# Loose belt or bad pulley?



## maroonsentra (Mar 3, 2007)

I replaced my belt over the summer and every now and then when you started the car, it would skewell. Now it's doing it while I drive. How do I tighten the belt? I remember a bolt I had to tighten, but which way (towards the passenger side or away). Also, how tight do I tighten it? I've also seen pullies on alternators sieze and cause these issues. Shouldn't all pullies spin free but the crank pully? Thanks in advance!

Jason


----------



## maroonsentra (Mar 3, 2007)

anyone.....bump.....


----------



## sentracraze (Jun 5, 2007)

loose belt man,just try to tighten it up.......
with the clock is to tighten it


----------



## maroonsentra (Mar 3, 2007)

sentracraze said:


> loose belt man,just try to tighten it up.......
> with the clock is to tighten it


I know that. The bolt if I remmber doesn't work that way. It faces the firewall. I can't remember if the bolt has to be out (tight) or more in. Correct me if I'm wrong. This is the bolt on the tensioner. Also, whe it does this, the car slightly looses some power before it squeels.

Jason


----------



## sentracraze (Jun 5, 2007)

well when the bolt is more in its tighter and when its out its loose....
hopes this helps...in other words tighten it towards the driver side


----------



## kaintkwit (May 28, 2005)

*Squealing belts*

Im having the same problem. It may be your tensioner spring. Even if you tighten the bolts the squealing will persist. I hve been spraying belt dressing on my belts every couple of days but it only masks the issue. It is usually a good idea to change the spring when u change belts.


----------



## maroonsentra (Mar 3, 2007)

sentracraze said:


> well when the bolt is more in its tighter and when its out its loose....
> hopes this helps...in other words tighten it towards the driver side


I'll try it today and see what happens. Not sure what spring the other guy is talking about.


----------



## lampn2 (Jan 4, 2008)

My '99 Nissan Sentra XE is a great 8 years old with only 75K miles.

Battery died recently.
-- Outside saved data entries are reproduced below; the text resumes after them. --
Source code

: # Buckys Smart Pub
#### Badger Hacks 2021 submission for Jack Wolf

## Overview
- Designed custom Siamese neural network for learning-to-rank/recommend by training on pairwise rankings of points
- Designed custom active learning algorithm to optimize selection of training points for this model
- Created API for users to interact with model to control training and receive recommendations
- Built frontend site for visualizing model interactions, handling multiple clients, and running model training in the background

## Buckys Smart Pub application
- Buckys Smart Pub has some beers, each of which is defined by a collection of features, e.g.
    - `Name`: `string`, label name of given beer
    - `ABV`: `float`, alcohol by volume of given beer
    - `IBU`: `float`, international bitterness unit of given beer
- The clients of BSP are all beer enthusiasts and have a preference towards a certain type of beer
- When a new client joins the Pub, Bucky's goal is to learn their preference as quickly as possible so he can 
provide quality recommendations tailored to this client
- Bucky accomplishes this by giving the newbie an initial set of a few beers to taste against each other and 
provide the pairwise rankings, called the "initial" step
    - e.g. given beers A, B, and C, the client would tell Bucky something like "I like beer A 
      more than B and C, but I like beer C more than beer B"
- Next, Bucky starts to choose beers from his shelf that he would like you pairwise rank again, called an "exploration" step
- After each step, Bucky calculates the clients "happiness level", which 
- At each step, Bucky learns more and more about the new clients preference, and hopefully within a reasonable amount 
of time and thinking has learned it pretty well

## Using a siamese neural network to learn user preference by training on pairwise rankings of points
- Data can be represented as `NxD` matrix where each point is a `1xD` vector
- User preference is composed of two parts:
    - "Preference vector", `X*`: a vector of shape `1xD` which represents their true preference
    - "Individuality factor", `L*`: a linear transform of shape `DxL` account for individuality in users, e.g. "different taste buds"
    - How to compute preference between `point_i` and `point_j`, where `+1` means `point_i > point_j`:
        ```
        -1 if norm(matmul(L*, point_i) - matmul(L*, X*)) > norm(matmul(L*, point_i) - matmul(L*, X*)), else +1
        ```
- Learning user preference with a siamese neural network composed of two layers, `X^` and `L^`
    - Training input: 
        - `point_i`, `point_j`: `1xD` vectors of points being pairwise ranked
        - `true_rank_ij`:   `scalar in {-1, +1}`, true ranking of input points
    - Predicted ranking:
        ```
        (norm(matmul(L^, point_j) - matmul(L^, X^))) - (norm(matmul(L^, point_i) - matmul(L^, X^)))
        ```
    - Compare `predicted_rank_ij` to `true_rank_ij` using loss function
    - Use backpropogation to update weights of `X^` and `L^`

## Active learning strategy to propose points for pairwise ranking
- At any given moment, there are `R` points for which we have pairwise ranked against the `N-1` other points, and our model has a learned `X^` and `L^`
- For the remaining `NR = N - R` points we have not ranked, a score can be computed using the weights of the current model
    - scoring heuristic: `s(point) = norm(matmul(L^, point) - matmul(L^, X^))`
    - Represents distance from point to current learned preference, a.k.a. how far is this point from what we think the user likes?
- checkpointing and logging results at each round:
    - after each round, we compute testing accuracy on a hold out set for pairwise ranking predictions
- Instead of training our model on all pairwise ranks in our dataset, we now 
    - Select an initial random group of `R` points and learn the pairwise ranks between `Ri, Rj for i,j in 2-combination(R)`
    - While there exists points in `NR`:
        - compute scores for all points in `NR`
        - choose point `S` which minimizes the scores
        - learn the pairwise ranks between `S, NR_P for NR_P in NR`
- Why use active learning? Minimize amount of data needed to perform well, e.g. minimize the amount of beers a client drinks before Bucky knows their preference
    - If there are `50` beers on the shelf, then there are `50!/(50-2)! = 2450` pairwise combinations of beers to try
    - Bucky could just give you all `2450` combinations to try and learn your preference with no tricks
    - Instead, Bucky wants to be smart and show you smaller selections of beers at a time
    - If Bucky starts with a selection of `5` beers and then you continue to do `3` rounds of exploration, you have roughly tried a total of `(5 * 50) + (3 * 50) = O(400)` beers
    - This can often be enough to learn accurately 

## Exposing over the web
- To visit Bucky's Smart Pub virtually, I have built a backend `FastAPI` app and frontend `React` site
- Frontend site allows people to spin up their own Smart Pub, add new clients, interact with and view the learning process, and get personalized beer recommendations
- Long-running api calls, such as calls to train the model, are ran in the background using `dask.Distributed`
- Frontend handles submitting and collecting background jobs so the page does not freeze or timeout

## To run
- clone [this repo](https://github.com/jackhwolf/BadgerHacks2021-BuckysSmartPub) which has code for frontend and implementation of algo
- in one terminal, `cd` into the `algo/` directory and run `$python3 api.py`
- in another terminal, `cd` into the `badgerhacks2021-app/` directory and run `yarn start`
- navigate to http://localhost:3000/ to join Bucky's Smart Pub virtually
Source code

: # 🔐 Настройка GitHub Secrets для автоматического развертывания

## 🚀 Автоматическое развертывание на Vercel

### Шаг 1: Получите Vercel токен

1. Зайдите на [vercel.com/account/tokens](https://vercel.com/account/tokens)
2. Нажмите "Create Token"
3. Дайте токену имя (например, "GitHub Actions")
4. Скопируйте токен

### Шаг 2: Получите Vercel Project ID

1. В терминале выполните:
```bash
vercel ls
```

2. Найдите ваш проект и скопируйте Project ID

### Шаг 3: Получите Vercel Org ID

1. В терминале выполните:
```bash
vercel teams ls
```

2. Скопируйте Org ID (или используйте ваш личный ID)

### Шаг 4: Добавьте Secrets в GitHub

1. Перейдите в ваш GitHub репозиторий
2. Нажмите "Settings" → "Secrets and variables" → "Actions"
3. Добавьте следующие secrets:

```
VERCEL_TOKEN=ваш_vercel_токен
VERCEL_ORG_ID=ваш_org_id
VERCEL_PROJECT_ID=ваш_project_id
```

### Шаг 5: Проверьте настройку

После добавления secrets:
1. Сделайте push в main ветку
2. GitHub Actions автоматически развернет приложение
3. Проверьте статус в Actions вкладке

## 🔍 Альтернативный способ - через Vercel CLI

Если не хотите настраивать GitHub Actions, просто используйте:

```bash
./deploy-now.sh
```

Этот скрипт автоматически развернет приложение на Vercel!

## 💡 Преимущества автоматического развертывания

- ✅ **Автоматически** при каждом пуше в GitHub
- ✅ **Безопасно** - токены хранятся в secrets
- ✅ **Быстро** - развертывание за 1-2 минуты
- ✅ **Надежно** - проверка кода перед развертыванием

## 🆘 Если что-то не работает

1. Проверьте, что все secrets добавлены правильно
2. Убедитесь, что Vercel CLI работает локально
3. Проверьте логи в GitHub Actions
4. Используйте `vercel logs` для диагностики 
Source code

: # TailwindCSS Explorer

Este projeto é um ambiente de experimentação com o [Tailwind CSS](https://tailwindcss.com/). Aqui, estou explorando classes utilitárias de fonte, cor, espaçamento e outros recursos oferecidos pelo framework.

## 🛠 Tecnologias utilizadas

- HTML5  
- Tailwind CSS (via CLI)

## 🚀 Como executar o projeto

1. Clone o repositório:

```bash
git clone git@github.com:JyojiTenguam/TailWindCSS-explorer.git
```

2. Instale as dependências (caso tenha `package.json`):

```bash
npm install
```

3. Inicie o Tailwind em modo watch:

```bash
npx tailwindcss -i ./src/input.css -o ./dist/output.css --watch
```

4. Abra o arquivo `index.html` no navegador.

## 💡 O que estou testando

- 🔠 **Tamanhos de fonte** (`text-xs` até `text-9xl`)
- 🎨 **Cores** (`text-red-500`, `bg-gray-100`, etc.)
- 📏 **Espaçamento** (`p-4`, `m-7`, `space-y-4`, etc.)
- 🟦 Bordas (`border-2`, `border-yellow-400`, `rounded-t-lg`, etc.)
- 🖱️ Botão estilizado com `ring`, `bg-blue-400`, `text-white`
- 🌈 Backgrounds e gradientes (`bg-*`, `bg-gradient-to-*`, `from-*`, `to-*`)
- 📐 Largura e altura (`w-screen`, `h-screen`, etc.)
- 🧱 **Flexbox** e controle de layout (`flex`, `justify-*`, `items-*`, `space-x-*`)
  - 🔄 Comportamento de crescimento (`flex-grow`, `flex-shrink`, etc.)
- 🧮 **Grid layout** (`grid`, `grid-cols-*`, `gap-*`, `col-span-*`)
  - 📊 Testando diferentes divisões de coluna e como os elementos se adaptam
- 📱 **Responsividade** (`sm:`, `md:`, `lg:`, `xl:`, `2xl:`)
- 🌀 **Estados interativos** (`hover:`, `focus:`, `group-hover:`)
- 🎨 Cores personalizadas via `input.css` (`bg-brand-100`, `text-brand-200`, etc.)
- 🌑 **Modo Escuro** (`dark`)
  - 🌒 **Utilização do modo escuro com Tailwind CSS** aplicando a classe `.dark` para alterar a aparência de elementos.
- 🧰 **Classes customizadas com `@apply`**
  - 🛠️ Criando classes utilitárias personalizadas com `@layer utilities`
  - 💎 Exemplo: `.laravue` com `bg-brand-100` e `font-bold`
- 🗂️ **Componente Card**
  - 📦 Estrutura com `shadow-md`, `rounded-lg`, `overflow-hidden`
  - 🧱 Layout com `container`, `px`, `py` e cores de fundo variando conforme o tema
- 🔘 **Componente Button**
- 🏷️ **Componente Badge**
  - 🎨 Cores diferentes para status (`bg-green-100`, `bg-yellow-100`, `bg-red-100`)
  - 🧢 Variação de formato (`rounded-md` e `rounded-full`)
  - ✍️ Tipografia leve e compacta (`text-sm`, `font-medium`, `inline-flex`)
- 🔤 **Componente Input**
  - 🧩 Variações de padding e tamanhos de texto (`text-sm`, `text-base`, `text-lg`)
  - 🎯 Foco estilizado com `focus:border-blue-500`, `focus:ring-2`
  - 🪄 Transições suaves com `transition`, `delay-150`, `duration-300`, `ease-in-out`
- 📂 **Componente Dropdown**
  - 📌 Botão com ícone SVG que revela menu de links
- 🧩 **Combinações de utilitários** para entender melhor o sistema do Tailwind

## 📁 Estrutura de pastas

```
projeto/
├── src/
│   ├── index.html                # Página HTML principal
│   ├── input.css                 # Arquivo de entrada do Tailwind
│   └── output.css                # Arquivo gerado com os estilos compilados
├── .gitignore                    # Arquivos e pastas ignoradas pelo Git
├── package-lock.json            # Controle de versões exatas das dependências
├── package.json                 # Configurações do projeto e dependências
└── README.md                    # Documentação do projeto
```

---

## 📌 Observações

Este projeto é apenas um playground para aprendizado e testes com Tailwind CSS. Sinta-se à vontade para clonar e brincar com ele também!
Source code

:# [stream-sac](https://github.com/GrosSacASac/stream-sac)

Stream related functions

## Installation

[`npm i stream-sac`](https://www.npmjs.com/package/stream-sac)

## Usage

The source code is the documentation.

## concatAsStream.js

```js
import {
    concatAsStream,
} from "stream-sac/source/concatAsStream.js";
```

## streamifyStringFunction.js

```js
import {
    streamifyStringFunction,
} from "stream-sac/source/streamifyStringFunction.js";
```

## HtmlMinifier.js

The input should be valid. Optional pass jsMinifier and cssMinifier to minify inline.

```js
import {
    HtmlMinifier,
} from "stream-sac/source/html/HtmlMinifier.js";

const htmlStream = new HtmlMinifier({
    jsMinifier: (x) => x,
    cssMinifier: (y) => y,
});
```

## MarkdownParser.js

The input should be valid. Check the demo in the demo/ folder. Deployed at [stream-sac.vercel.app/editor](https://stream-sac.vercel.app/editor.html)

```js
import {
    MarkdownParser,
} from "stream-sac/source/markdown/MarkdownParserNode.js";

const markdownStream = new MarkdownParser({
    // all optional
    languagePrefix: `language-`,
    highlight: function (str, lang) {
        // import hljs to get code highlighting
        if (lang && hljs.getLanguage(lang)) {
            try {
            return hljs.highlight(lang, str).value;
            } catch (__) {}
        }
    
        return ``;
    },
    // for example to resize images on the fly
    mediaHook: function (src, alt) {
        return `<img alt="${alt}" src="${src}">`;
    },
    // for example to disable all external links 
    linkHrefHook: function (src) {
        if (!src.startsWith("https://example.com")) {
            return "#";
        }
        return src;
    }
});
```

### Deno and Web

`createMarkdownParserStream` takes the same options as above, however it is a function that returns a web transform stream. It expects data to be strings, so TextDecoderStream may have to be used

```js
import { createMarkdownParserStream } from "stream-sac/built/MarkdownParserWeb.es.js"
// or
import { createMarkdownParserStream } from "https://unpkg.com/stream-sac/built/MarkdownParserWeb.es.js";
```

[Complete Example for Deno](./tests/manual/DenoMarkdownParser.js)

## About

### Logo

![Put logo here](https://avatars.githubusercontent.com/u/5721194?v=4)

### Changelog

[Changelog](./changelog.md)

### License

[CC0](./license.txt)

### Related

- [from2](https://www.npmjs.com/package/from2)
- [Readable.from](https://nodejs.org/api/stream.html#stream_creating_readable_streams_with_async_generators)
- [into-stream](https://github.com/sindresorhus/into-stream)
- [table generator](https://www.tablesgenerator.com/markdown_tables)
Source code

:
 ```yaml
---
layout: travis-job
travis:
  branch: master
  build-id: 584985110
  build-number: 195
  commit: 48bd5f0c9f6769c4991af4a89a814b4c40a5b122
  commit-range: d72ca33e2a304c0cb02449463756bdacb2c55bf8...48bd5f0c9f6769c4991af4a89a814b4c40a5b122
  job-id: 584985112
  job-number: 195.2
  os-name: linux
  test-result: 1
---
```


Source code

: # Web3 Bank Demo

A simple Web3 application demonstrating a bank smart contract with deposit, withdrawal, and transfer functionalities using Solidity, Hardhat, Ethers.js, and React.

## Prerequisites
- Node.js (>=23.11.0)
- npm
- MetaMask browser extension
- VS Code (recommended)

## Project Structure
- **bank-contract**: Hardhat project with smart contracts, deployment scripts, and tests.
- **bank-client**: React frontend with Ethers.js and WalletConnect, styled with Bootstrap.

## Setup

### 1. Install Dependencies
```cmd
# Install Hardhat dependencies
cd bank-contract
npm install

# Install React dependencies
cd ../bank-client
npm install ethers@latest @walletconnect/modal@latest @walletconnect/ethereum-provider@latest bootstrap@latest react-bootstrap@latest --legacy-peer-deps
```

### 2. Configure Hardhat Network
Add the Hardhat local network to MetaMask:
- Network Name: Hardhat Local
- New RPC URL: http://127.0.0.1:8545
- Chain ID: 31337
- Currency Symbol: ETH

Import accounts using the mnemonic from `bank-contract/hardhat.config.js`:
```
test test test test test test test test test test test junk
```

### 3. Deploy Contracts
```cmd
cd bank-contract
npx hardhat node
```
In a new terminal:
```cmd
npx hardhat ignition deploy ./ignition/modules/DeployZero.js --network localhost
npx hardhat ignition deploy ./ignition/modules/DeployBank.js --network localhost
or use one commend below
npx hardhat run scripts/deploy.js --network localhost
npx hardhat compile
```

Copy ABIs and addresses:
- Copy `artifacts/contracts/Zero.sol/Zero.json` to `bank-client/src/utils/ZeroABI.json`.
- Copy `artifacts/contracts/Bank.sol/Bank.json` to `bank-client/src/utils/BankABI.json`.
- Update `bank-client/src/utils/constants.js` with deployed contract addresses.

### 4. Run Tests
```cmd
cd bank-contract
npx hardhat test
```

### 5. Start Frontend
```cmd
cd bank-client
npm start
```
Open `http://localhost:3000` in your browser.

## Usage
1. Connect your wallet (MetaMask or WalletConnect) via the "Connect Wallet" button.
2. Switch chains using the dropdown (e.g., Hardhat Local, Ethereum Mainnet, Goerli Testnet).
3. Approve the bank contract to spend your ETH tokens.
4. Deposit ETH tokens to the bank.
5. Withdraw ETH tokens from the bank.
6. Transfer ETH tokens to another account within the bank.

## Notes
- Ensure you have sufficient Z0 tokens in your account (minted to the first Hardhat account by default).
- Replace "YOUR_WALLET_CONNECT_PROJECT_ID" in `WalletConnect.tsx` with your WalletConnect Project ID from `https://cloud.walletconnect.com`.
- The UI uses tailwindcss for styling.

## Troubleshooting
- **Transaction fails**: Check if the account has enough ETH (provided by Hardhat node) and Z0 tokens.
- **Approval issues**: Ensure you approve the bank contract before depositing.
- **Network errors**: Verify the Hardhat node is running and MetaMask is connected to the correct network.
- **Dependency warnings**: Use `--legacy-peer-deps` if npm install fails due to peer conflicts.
Shop mechanic replaced and casually mentioned alternator belt was cracked so he suggested I have it replaced. He added that to get at the alternator belt; they would have to access the power steering belt so why not throw that replacement in. too. Invoice stated “Replace serpentine belt and power steering belt. “ Parts & Labor $164.

Three weeks later, upon starting car; heard a ten second shrieking noise. After traveling a couple of blocks, the noise started again. Then a loud unusual noise and engine light came on; engine turned off and I coasted to safety.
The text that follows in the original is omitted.